WHAT YOU ARE ASKED TO DO
When a line in the data below includes "campanha", pick it out and copy it.

RECORDS PROVIDED Block Start

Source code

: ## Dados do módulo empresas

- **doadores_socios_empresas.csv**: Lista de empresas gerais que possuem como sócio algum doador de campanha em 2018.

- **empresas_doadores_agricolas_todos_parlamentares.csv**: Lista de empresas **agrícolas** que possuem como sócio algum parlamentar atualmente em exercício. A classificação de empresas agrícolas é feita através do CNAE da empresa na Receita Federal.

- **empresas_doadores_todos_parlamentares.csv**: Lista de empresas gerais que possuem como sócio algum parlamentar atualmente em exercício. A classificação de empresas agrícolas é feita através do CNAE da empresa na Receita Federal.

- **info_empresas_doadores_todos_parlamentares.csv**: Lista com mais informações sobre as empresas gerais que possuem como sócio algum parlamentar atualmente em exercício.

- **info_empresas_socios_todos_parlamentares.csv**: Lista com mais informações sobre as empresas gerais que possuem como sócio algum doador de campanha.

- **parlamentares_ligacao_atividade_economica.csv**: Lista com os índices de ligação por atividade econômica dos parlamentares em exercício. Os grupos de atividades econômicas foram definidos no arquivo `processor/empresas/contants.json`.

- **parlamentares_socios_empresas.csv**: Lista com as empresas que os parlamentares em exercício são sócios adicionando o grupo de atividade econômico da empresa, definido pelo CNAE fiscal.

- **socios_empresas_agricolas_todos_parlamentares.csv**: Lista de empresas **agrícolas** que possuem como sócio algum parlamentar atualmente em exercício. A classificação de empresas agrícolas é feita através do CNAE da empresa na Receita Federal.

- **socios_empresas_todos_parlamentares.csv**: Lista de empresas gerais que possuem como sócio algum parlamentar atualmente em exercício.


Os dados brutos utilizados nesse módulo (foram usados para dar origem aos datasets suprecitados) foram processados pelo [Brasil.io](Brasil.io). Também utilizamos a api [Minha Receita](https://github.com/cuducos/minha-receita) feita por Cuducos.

RECORDS PROVIDED Block End

RESPONSE TO THE TASK
- **doadores_socios_empresas.csv**: Lista de empresas gerais que possuem como sócio algum doador de campanha em 2018.
- **info_empresas_socios_todos_parlamentares.csv**: Lista com mais informações sobre as empresas gerais que possuem como sócio algum doador de campanha.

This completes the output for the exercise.